The list this year expanded to include 12 applications, up from 10 last year, due to the increase in vulnerabilities and the popularity of applications such as Skype and Yahoo! Assistant that are often used by employees within an enterprise.
Five of the top 12 applications with known vulnerabilities include:
- Mozilla Firefox, versions 2.x and 3.x
- Adobe Acrobat, versions 8.1.2 and 8.1.1
- Microsoft Windows Live (MSN) Messenger, versions 4.7 and 5.1
- Apple iTunes, versions 3.2 and 3.1.2
- Skype, version 3.5.0.248
Each application on the list has the following characteristics:
- Runs on Microsoft Windows.
- Is well-known in the consumer space and frequently downloaded by individuals.

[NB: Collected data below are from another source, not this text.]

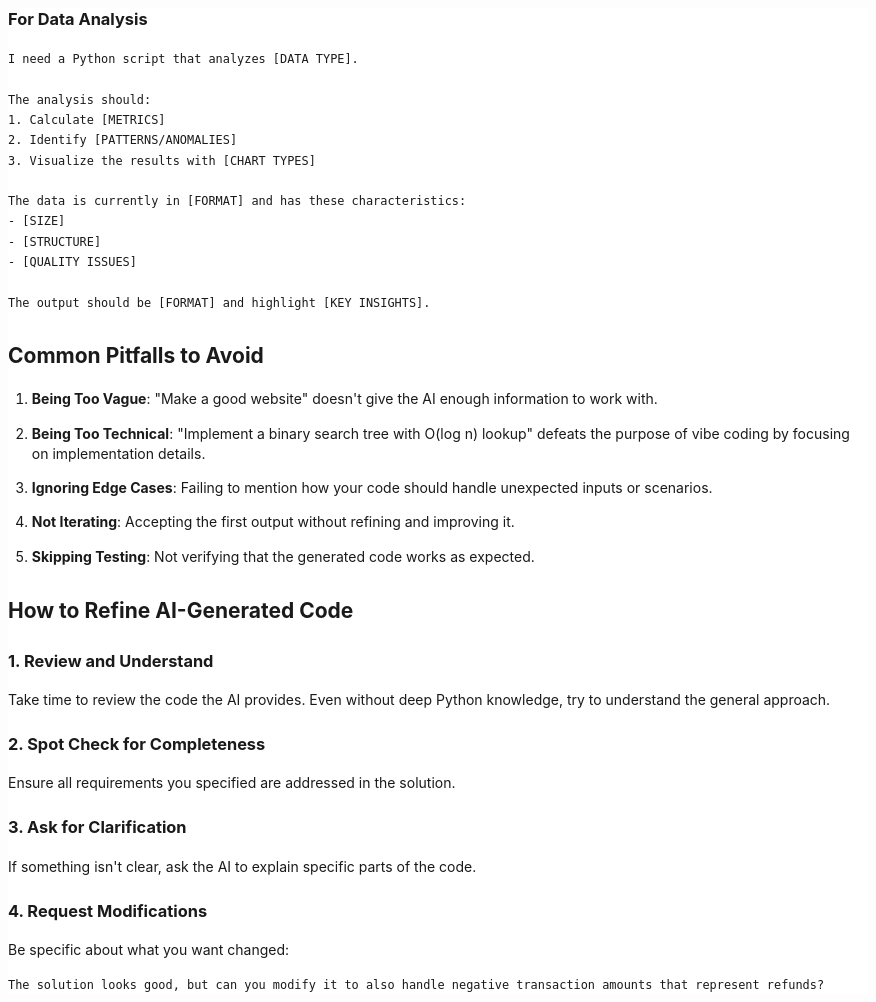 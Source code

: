 ### For Data Analysis

```
I need a Python script that analyzes [DATA TYPE].

The analysis should:
1. Calculate [METRICS]
2. Identify [PATTERNS/ANOMALIES]
3. Visualize the results with [CHART TYPES]

The data is currently in [FORMAT] and has these characteristics:
- [SIZE]
- [STRUCTURE]
- [QUALITY ISSUES]

The output should be [FORMAT] and highlight [KEY INSIGHTS].
```

## Common Pitfalls to Avoid

1. **Being Too Vague**: "Make a good website" doesn't give the AI enough information to work with.

2. **Being Too Technical**: "Implement a binary search tree with O(log n) lookup" defeats the purpose of vibe coding by focusing on implementation details.

3. **Ignoring Edge Cases**: Failing to mention how your code should handle unexpected inputs or scenarios.

4. **Not Iterating**: Accepting the first output without refining and improving it.

5. **Skipping Testing**: Not verifying that the generated code works as expected.

## How to Refine AI-Generated Code

### 1. Review and Understand

Take time to review the code the AI provides. Even without deep Python knowledge, try to understand the general approach.

### 2. Spot Check for Completeness

Ensure all requirements you specified are addressed in the solution.

### 3. Ask for Clarification

If something isn't clear, ask the AI to explain specific parts of the code.

### 4. Request Modifications

Be specific about what you want changed:

```
The solution looks good, but can you modify it to also handle negative transaction amounts that represent refunds?
```
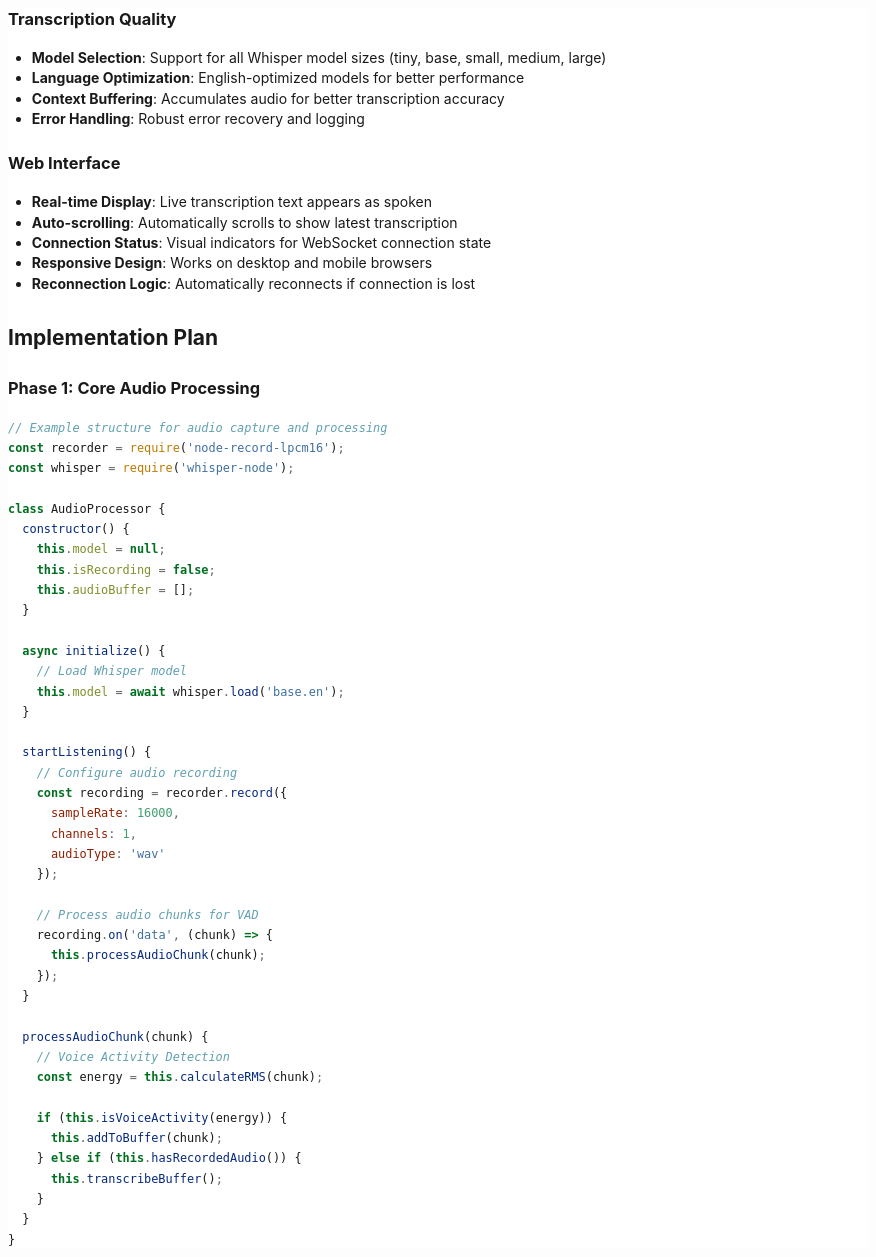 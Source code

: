 ### Transcription Quality
- **Model Selection**: Support for all Whisper model sizes (tiny, base, small, medium, large)
- **Language Optimization**: English-optimized models for better performance
- **Context Buffering**: Accumulates audio for better transcription accuracy
- **Error Handling**: Robust error recovery and logging

### Web Interface
- **Real-time Display**: Live transcription text appears as spoken
- **Auto-scrolling**: Automatically scrolls to show latest transcription
- **Connection Status**: Visual indicators for WebSocket connection state
- **Responsive Design**: Works on desktop and mobile browsers
- **Reconnection Logic**: Automatically reconnects if connection is lost

## Implementation Plan

### Phase 1: Core Audio Processing
```javascript
// Example structure for audio capture and processing
const recorder = require('node-record-lpcm16');
const whisper = require('whisper-node');

class AudioProcessor {
  constructor() {
    this.model = null;
    this.isRecording = false;
    this.audioBuffer = [];
  }

  async initialize() {
    // Load Whisper model
    this.model = await whisper.load('base.en');
  }

  startListening() {
    // Configure audio recording
    const recording = recorder.record({
      sampleRate: 16000,
      channels: 1,
      audioType: 'wav'
    });

    // Process audio chunks for VAD
    recording.on('data', (chunk) => {
      this.processAudioChunk(chunk);
    });
  }

  processAudioChunk(chunk) {
    // Voice Activity Detection
    const energy = this.calculateRMS(chunk);
    
    if (this.isVoiceActivity(energy)) {
      this.addToBuffer(chunk);
    } else if (this.hasRecordedAudio()) {
      this.transcribeBuffer();
    }
  }
}
```
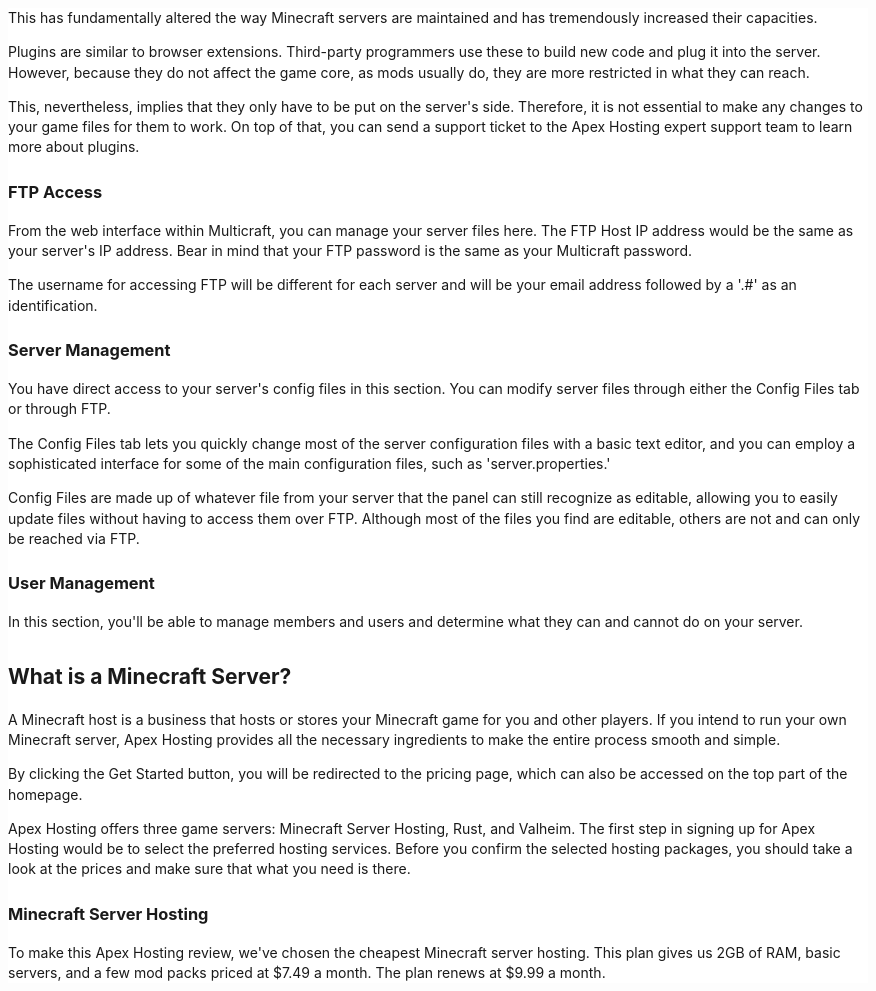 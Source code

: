 This has fundamentally altered the way Minecraft servers are maintained and has tremendously increased their capacities. 

Plugins are similar to browser extensions. Third-party programmers use these to build new code and plug it into the server. However, because they do not affect the game core, as mods usually do, they are more restricted in what they can reach. 

This, nevertheless, implies that they only have to be put on the server's side. Therefore, it is not essential to make any changes to your game files for them to work. On top of that, you can send a support ticket to the Apex Hosting expert support team to learn more about plugins.

### FTP Access

From the web interface within Multicraft, you can manage your server files here. The FTP Host IP address would be the same as your server's IP address. Bear in mind that your FTP password is the same as your Multicraft password. 

The username for accessing FTP will be different for each server and will be your email address followed by a '.#' as an identification.

### Server Management

You have direct access to your server's config files in this section. You can modify server files through either the Config Files tab or through FTP. 

The Config Files tab lets you quickly change most of the server configuration files with a basic text editor, and you can employ a sophisticated interface for some of the main configuration files, such as 'server.properties.' 

Config Files are made up of whatever file from your server that the panel can still recognize as editable, allowing you to easily update files without having to access them over FTP. Although most of the files you find are editable, others are not and can only be reached via FTP.

### User Management

In this section, you'll be able to manage members and users and determine what they can and cannot do on your server.

## What is a Minecraft Server?

A Minecraft host is a business that hosts or stores your Minecraft game for you and other players. If you intend to run your own Minecraft server, Apex Hosting provides all the necessary ingredients to make the entire process smooth and simple. 

By clicking the Get Started button, you will be redirected to the pricing page, which can also be accessed on the top part of the homepage. 

Apex Hosting offers three game servers: Minecraft Server Hosting, Rust, and Valheim. The first step in signing up for Apex Hosting would be to select the preferred hosting services. Before you confirm the selected hosting packages, you should take a look at the prices and make sure that what you need is there.

### Minecraft Server Hosting

To make this Apex Hosting review, we've chosen the cheapest Minecraft server hosting. This plan gives us 2GB of RAM, basic servers, and a few mod packs priced at $7.49 a month. The plan renews at $9.99 a month. 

- Is not classified as malicious by enterprise IT organizations or security vendors.
- Contains at least one critical vulnerability that was first reported in January 2008 or after and is registered in the U.S. National Institute of Standards and Technology's (NIST) official vulnerability database and given a severity rating of high (between 7.0-10.0) on the Common Vulnerability Scoring System (CVSS).
- Relies on the end user, rather than a central IT administrator, to manually patch or upgrade the software to eliminate the vulnerability, if such a patch exists.
- The application cannot be automatically and centrally updated via Enterprise tools such as Microsoft SMS & WSUS.
"Year after year, we see a growing number of applications within the enterprise creating security vulnerabilities that are easily prevented through better visibility across endpoints, and a more centralized patch-management process," said Harry Sverdlove, CTO, Bit9. "2008 has been no exception. This year, along with the widely reported huge increase in malware, the number of well-known applications causing security problems for companies has also increased. Our annual ranking now covers 12 applications, up from 10 last year.